Uh . . . it’s not important.
Want to be remembered for the music?
It’s not important . . . the people who worry about being remembered are guys like Reagan, Bush. These people want to be remembered . . .
And Frank Zappa?
I don’t care.
This documentary seeks to delve into the world of Frank Zappa using all archival footage of interviews and concerts. Unfortunately, it comes across as pretty shallow and not all that interesting. I don’t know who it’s for. I don’t think it’s a good intro to Zappa. It focuses on a lot of late Zappa music, kind of on the classical side of his composition, not his best stuff in my opinion at all. But it’s also not really for people who are already fans. To me, it seems to not even come close to doing justice to the complexity of the man and I’ve heard less than a quarter of his discography; the Zappa completest will doubtless be insulted by the film. This isn’t to say that it doesn’t have pleasures. The interviews are fine, if not particularly engaging. The film has two really great bits, one from the very beginning of Zappa’s career, the other from the very end.

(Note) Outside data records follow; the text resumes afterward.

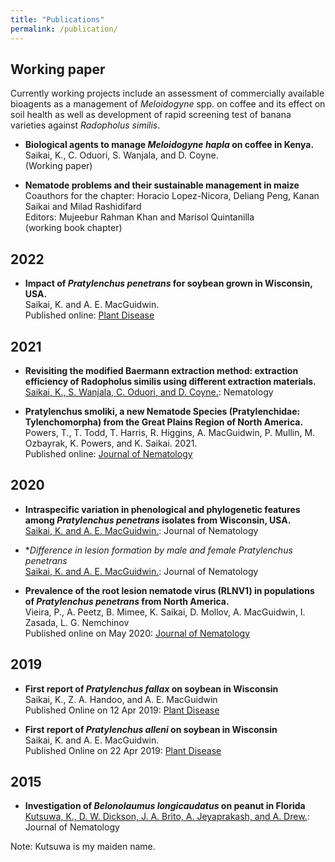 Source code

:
```yaml
---
title: "Publications"
permalink: /publication/
---
```



## Working paper  
Currently working projects include an assessment of commercially available bioagents as a management of *Meloidogyne* spp. on coffee and its effect on soil health as well as development of rapid screening test of banana varieties against *Radopholus similis*.  


- **Biological agents to manage *Meloidogyne hapla* on coffee in Kenya.**  
    Saikai, K., C. Oduori, S. Wanjala, and D. Coyne.  
    (Working paper)


- **Nematode problems and their sustainable management in maize**  
    Coauthors for the chapter: Horacio Lopez-Nicora, Deliang Peng, Kanan Saikai and Milad Rashidifard  
    Editors: Mujeebur Rahman Khan and Marisol Quintanilla  
    (working book chapter)


## 2022
- **Impact of *Pratylenchus penetrans* for soybean grown in Wisconsin, USA.**  
    Saikai, K. and A. E. MacGuidwin.  
    Published online: [Plant Disease](https://doi.org/10.1094/PDIS-09-21-1888-RE)
    

## 2021
- **Revisiting the modified Baermann extraction method: extraction efficiency of Radopholus similis using different extraction materials.**  
    [Saikai, K., S. Wanjala, C. Oduori, and D. Coyne.](https://github.com/ksaikai/ksaikai.github.io/blob/master/files/Saikai_et_al_2021_baermann.pdf): Nematology  


- **Pratylenchus smoliki, a new Nematode Species (Pratylenchidae: Tylenchomorpha) from the Great Plains Region of North America.**  
    Powers, T., T. Todd, T. Harris, R. Higgins, A. MacGuidwin, P. Mullin, M. Ozbayrak, K. Powers, and K. Saikai. 2021.  
    Published online: [Journal of Nematology](https://doi.org/10.21307/jofnem-2021-100)


## 2020
- **Intraspecific variation in phenological and phylogenetic features among *Pratylenchus penetrans* isolates from Wisconsin, USA.**  
    [Saikai, K. and A. E. MacGuidwin.](https://github.com/ksaikai/ksaikai.github.io/blob/master/files/SaikaiandMacGuidwin_2020_IntraspecificVariation.pdf): Journal of Nematology


- **Difference in lesion formation by male and female *Pratylenchus penetrans**   
    [Saikai, K. and A. E. MacGuidwin.](https://github.com/ksaikai/ksaikai.github.io/blob/master/files/SaikaiandMacGuidwin_2020_lesionDifferenceByGender.pdf): Journal of Nematology


- **Prevalence of the root lesion nematode virus (RLNV1) in populations of *Pratylenchus penetrans* from North America.**  
    Vieira, P., A. Peetz, B. Mimee, K. Saikai, D. Mollov, A. MacGuidwin, I. Zasada, L. G. Nemchinov  
    Published online on May 2020: [Journal of Nematology](https://www.exeley.com/journal_of_nematology/doi/10.21307/jofnem-2020-045.)


## 2019
- **First report of *Pratylenchus fallax* on soybean in Wisconsin**  
    Saikai, K., Z. A. Handoo, and A. E. MacGuidwin  
    Published Online on 12 Apr 2019: [Plant Disease](https://doi.org/10.1094/PDIS-02-19-0288-PDN)
    

- **First report of *Pratylenchus alleni* on soybean in Wisconsin**  
    Saikai, K. and A. E. MacGuidwin.  
    Published Online on 22 Apr 2019: [Plant Disease](https://doi.org/10.1094/PDIS-03-19-0501-PDN)


## 2015
- **Investigation of *Belonolaumus longicaudatus* on peanut in Florida**  
    [Kutsuwa, K., D. W. Dickson, J. A. Brito, A. Jeyaprakash, and A. Drew.](https://github.com/ksaikai/ksaikai.github.io/blob/master/files/Kutsuwa_et_al_2015_BelonolaimusOnPeanut.pdf): Journal of Nematology


Note: Kutsuwa is my maiden name.
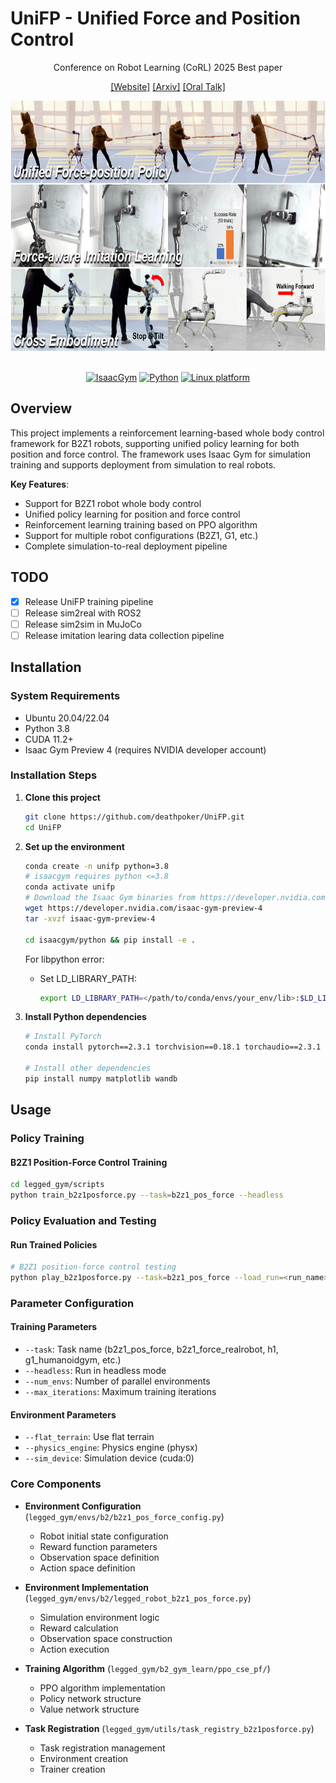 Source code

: # UniFP - Unified Force and Position Control


<div align="center">
Conference on Robot Learning (CoRL) 2025 Best paper

[[Website]](https://unified-force.github.io/)
[[Arxiv]](https://arxiv.org/pdf/2505.20829)
[[Oral Talk]](https://youtu.be/9lzFVQoc4Do?t=2652)

<p align="center">
    <img src="docs/teaser.jpg" height=400px"> &nbsp; &nbsp; &nbsp; &nbsp; &nbsp; &nbsp; &nbsp; &nbsp; &nbsp; &nbsp;
</p>

[![IsaacGym](https://img.shields.io/badge/IsaacGym-Preview4-b.svg)](https://developer.nvidia.com/isaac-gym)
[![Python](https://img.shields.io/badge/python-3.8-blue.svg)](https://docs.python.org/3/whatsnew/3.8.html)
[![Linux platform](https://img.shields.io/badge/platform-linux--64-orange.svg)](https://releases.ubuntu.com/20.04/)

</div>

## Overview

This project implements a reinforcement learning-based whole body control framework for B2Z1 robots, supporting unified policy learning for both position and force control. The framework uses Isaac Gym for simulation training and supports deployment from simulation to real robots.

**Key Features**:
- Support for B2Z1 robot whole body control
- Unified policy learning for position and force control
- Reinforcement learning training based on PPO algorithm
- Support for multiple robot configurations (B2Z1, G1, etc.)
- Complete simulation-to-real deployment pipeline

## TODO
- [x] Release UniFP training pipeline
- [ ] Release sim2real with ROS2
- [ ] Release sim2sim in MuJoCo
- [ ] Release imitation learing data collection pipeline

## Installation

### System Requirements
- Ubuntu 20.04/22.04
- Python 3.8
- CUDA 11.2+
- Isaac Gym Preview 4 (requires NVIDIA developer account)

### Installation Steps

1. **Clone this project**
   ```bash
   git clone https://github.com/deathpoker/UniFP.git
   cd UniFP
   ```

2. **Set up the environment**
   ```bash
   conda create -n unifp python=3.8 
   # isaacgym requires python <=3.8
   conda activate unifp
   # Download the Isaac Gym binaries from https://developer.nvidia.com/isaac-gym 
   wget https://developer.nvidia.com/isaac-gym-preview-4
   tar -xvzf isaac-gym-preview-4
   
   cd isaacgym/python && pip install -e .
   ```
    For libpython error:
    - Set LD_LIBRARY_PATH:
        ```bash
        export LD_LIBRARY_PATH=</path/to/conda/envs/your_env/lib>:$LD_LIBRARY_PATH
        ```

3. **Install Python dependencies**
   ```bash
   # Install PyTorch
   conda install pytorch==2.3.1 torchvision==0.18.1 torchaudio==2.3.1 pytorch-cuda=12.1 -c pytorch -c nvidia
   
   # Install other dependencies
   pip install numpy matplotlib wandb
   ```


## Usage

### Policy Training

#### B2Z1 Position-Force Control Training
```bash
cd legged_gym/scripts
python train_b2z1posforce.py --task=b2z1_pos_force --headless
```

### Policy Evaluation and Testing

#### Run Trained Policies
```bash
# B2Z1 position-force control testing
python play_b2z1posforce.py --task=b2z1_pos_force --load_run=<run_name>
```

### Parameter Configuration

#### Training Parameters
- `--task`: Task name (b2z1_pos_force, b2z1_force_realrobot, h1, g1_humanoidgym, etc.)
- `--headless`: Run in headless mode
- `--num_envs`: Number of parallel environments
- `--max_iterations`: Maximum training iterations

#### Environment Parameters
- `--flat_terrain`: Use flat terrain
- `--physics_engine`: Physics engine (physx)
- `--sim_device`: Simulation device (cuda:0)


### Core Components

- **Environment Configuration** (`legged_gym/envs/b2/b2z1_pos_force_config.py`)
  - Robot initial state configuration
  - Reward function parameters
  - Observation space definition
  - Action space definition

- **Environment Implementation** (`legged_gym/envs/b2/legged_robot_b2z1_pos_force.py`)
  - Simulation environment logic
  - Reward calculation
  - Observation space construction
  - Action execution

- **Training Algorithm** (`legged_gym/b2_gym_learn/ppo_cse_pf/`)
  - PPO algorithm implementation
  - Policy network structure
  - Value network structure

- **Task Registration** (`legged_gym/utils/task_registry_b2z1posforce.py`)
  - Task registration management
  - Environment creation
  - Trainer creation

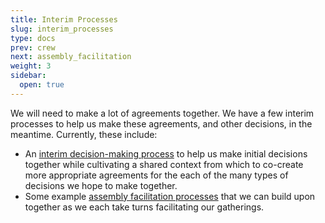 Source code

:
 ```yaml
---
title: Interim Processes
slug: interim_processes
type: docs
prev: crew
next: assembly_facilitation
weight: 3
sidebar:
  open: true
---
```


We will need to make a lot of agreements together. We have a few interim processes to help us make these agreements, and other decisions, in the meantime.
Currently, these include:
 * An [interim decision-making process](decision_making_process) to help us make initial decisions together while cultivating a shared context from which to co-create more appropriate agreements for the each of the many types of decisions we hope to make together.
 * Some example [assembly facilitation processes](assembly_facilitation) that we can build upon together as we each take turns facilitating our gatherings.

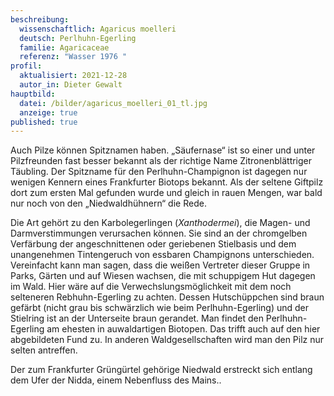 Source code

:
 ```yaml
---
beschreibung:
  wissenschaftlich: Agaricus moelleri
  deutsch: Perlhuhn-Egerling
  familie: Agaricaceae
  referenz: "Wasser 1976 "
profil:
  aktualisiert: 2021-12-28
  autor_in: Dieter Gewalt
hauptbild:
  datei: /bilder/agaricus_moelleri_01_tl.jpg
  anzeige: true
published: true
---
```

Auch Pilze können Spitznamen haben. „Säufernase“ ist so einer und unter Pilzfreunden fast besser bekannt als der richtige Name Zitronenblättriger Täubling. Der Spitzname für den Perlhuhn-Champignon ist dagegen nur wenigen Kennern eines Frankfurter Biotops bekannt. Als der seltene Giftpilz dort zum ersten Mal gefunden wurde und gleich in rauen Mengen, war bald nur noch von den „Niedwaldhühnern“ die Rede.

Die Art gehört zu den Karbolegerlingen (*Xanthodermei*), die Magen- und Darmverstimmungen verursachen können. Sie sind an der chromgelben Verfärbung der angeschnittenen oder geriebenen Stielbasis und dem unangenehmen Tintengeruch von essbaren Champignons unterschieden. Vereinfacht kann man sagen, dass die weißen Vertreter dieser Gruppe in Parks, Gärten und auf Wiesen wachsen, die mit schuppigem Hut dagegen im Wald. Hier wäre auf die Verwechslungsmöglichkeit mit dem noch selteneren Rebhuhn-Egerling zu achten. Dessen Hutschüppchen sind braun gefärbt (nicht grau bis schwärzlich wie beim Perlhuhn-Egerling) und der Stielring ist an der Unterseite braun gerandet. Man findet den Perlhuhn-Egerling am ehesten in auwaldartigen Biotopen. Das trifft auch auf den hier abgebildeten Fund zu. In anderen Waldgesellschaften wird man den Pilz nur selten antreffen.

Der zum Frankfurter Grüngürtel gehörige Niedwald erstreckt sich entlang dem Ufer der Nidda, einem Nebenfluss des Mains..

There’s a wonderful film of him on the Steve Allen Show three years before Freak Out was released, performing an improvised piece on two bicycles. It’s warm and witty and compelling. The other is an interview from 1993, the year Zappa died, with the Today Show and it’s deeply emotional and beautiful. Zappa was, I think, often kind of opaque in interviews; he himself called the entire process of interviewing someone ridiculous. Like Dylan, you could never be quite sure when he was being entirely candid and when he was having you on. In this Today Show interview, I think you see Zappa at his most honest and least pretentious; he’s as vulnerable and real as he could ever be in that interview, I think, and it’s a heartbreaker. You can find both of those sequences online, I reckon, and watch them in their entirety, not chopped up as in the movie and skip a solid hour and ten of mostly uninteresting footage. Maybe it was just a bad idea from the get-go; an artist like Zappa could never be summed up in ninety minutes, not even by himself. 2 stars
tl;dr – unfocused documentary features a small amount of great footage, but is mostly forgettable and superficial, failing to do Zappa anything near justice; sum up Zappa in ninety minutes? Nope. 2 stars.